Em 2010, a mulher tomou a vacina conta a gripe H1N1 em um posto de saúde. Dias após a aplicação, ela passou a sentir fortes dores pelo corpo. Ao consultar um médico, ela foi diagnosticada com polineuropatia inflamatória, inflamação nos nervos periféricos que causa formigamento e diminuição de força muscular.
Ela entrou com ação contra a União pedindo indenização por danos morais, afirmando que a doença só se desenvolveu em função da vacina e que a Agência Nacional de Vigilância Sanitária (Anvisa) reconhece a doença como um possível evento adverso pós-vacinação.

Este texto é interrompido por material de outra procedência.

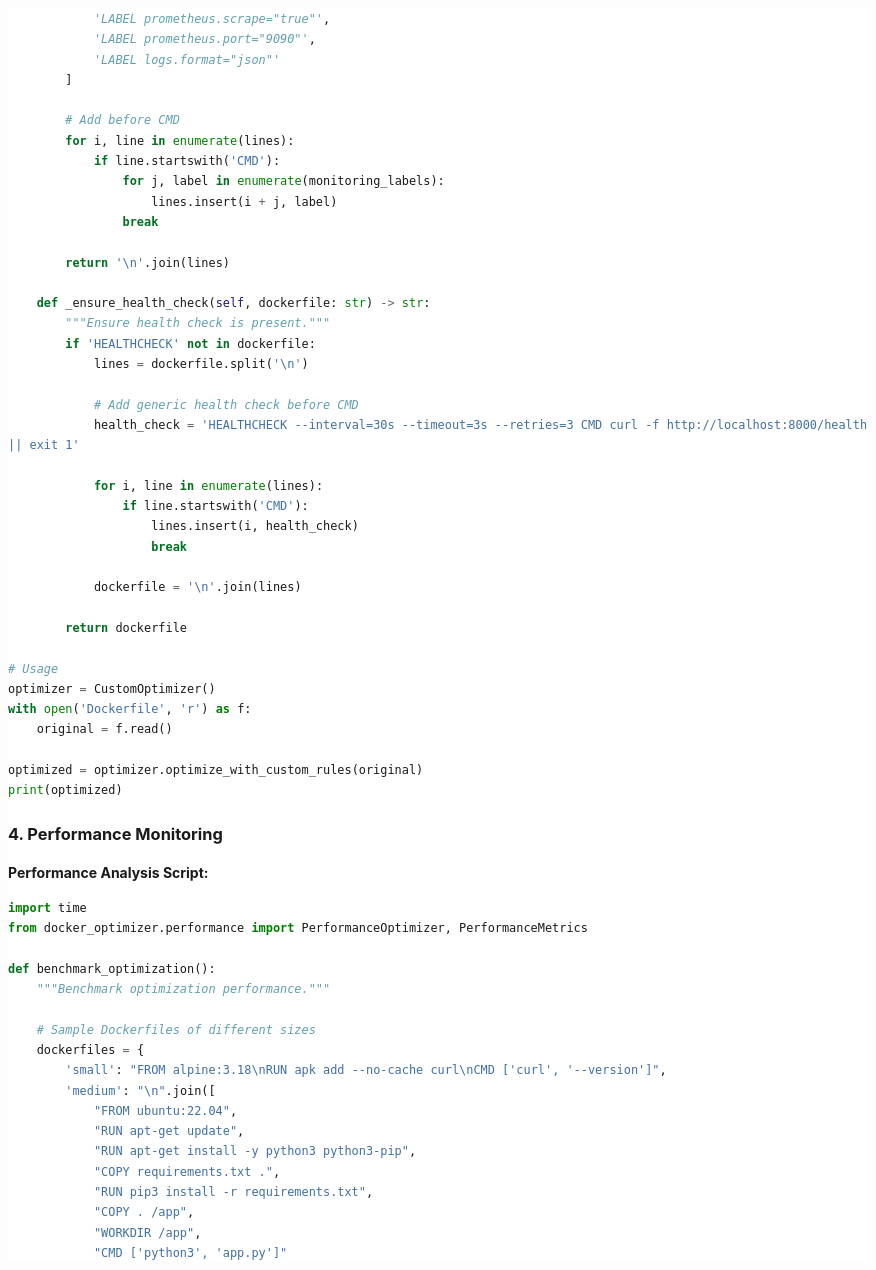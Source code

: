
 ```python
            'LABEL prometheus.scrape="true"',
            'LABEL prometheus.port="9090"',
            'LABEL logs.format="json"'
        ]
        
        # Add before CMD
        for i, line in enumerate(lines):
            if line.startswith('CMD'):
                for j, label in enumerate(monitoring_labels):
                    lines.insert(i + j, label)
                break
        
        return '\n'.join(lines)
    
    def _ensure_health_check(self, dockerfile: str) -> str:
        """Ensure health check is present."""
        if 'HEALTHCHECK' not in dockerfile:
            lines = dockerfile.split('\n')
            
            # Add generic health check before CMD
            health_check = 'HEALTHCHECK --interval=30s --timeout=3s --retries=3 CMD curl -f http://localhost:8000/health || exit 1'
            
            for i, line in enumerate(lines):
                if line.startswith('CMD'):
                    lines.insert(i, health_check)
                    break
            
            dockerfile = '\n'.join(lines)
        
        return dockerfile

# Usage
optimizer = CustomOptimizer()
with open('Dockerfile', 'r') as f:
    original = f.read()

optimized = optimizer.optimize_with_custom_rules(original)
print(optimized)
```

### 4. Performance Monitoring

**Performance Analysis Script:**
```python
import time
from docker_optimizer.performance import PerformanceOptimizer, PerformanceMetrics

def benchmark_optimization():
    """Benchmark optimization performance."""
    
    # Sample Dockerfiles of different sizes
    dockerfiles = {
        'small': "FROM alpine:3.18\nRUN apk add --no-cache curl\nCMD ['curl', '--version']",
        'medium': "\n".join([
            "FROM ubuntu:22.04",
            "RUN apt-get update",
            "RUN apt-get install -y python3 python3-pip",
            "COPY requirements.txt .",
            "RUN pip3 install -r requirements.txt",
            "COPY . /app",
            "WORKDIR /app",
            "CMD ['python3', 'app.py']"
```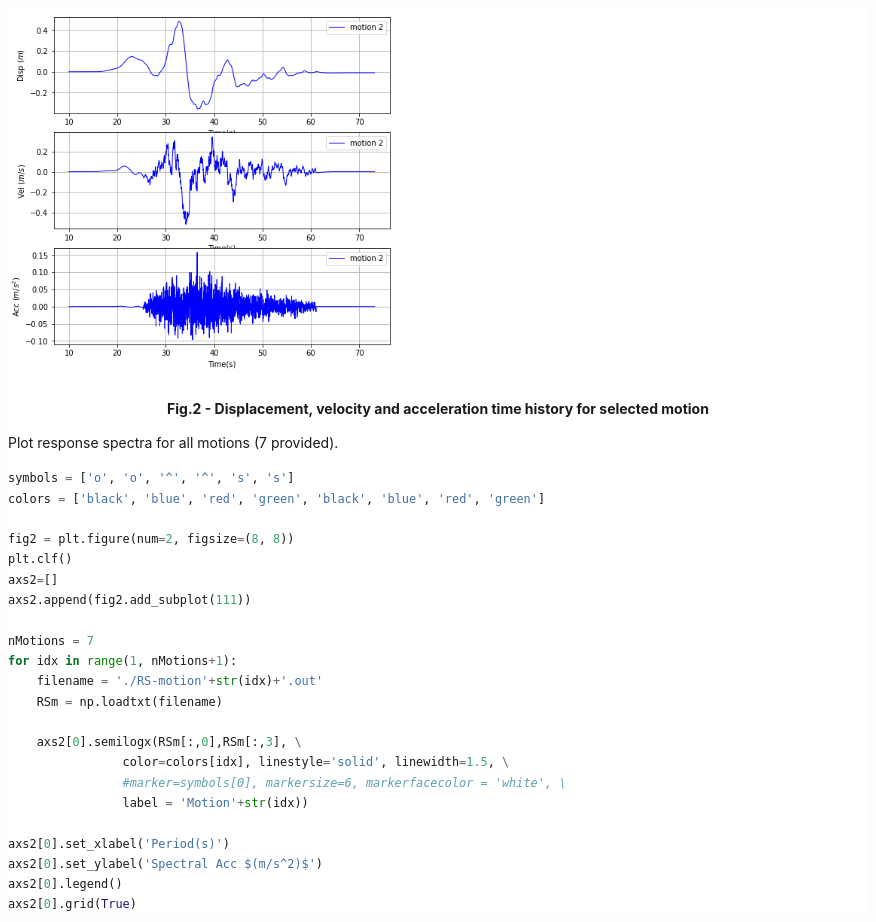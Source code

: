 <img src="./img/UC3-Arduino-1.png" alt="Time histories" width="400"/>
</p>
<p align="center"> <b>Fig.2 - Displacement, velocity and acceleration time history for selected motion</b> </p>


Plot response spectra for all motions (7 provided). 
``` python
symbols = ['o', 'o', '^', '^', 's', 's']
colors = ['black', 'blue', 'red', 'green', 'black', 'blue', 'red', 'green']

fig2 = plt.figure(num=2, figsize=(8, 8))
plt.clf()
axs2=[]
axs2.append(fig2.add_subplot(111))

nMotions = 7
for idx in range(1, nMotions+1):
    filename = './RS-motion'+str(idx)+'.out'
    RSm = np.loadtxt(filename)
    
    axs2[0].semilogx(RSm[:,0],RSm[:,3], \
                color=colors[idx], linestyle='solid', linewidth=1.5, \
                #marker=symbols[0], markersize=6, markerfacecolor = 'white', \
                label = 'Motion'+str(idx))
    
axs2[0].set_xlabel('Period(s)')
axs2[0].set_ylabel('Spectral Acc $(m/s^2)$')
axs2[0].legend()
axs2[0].grid(True)  
```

A Justiça Federal de Erechim julgou o pedido procedente.
A União apelou ao tribunal alegando que os atestados médicos não afirmam que a doença ocorreu em virtude da aplicação da vacina.
O desembargador federal Luís Alberto d’Azevedo Aurvalle, relator do caso, negou o apelo sustentando que a doença apareceu, de fato, em decorrência a reação pós-vacinal. “Embora a vacinação se imponha como medida de saúde pública para promover o bem da coletividade, o Estado-Administração não pode se furtar a oferecer amparo àqueles que, por exceção, vieram a desenvolver efeitos colaterais da vacina ministrada”, afirmou o magistrado.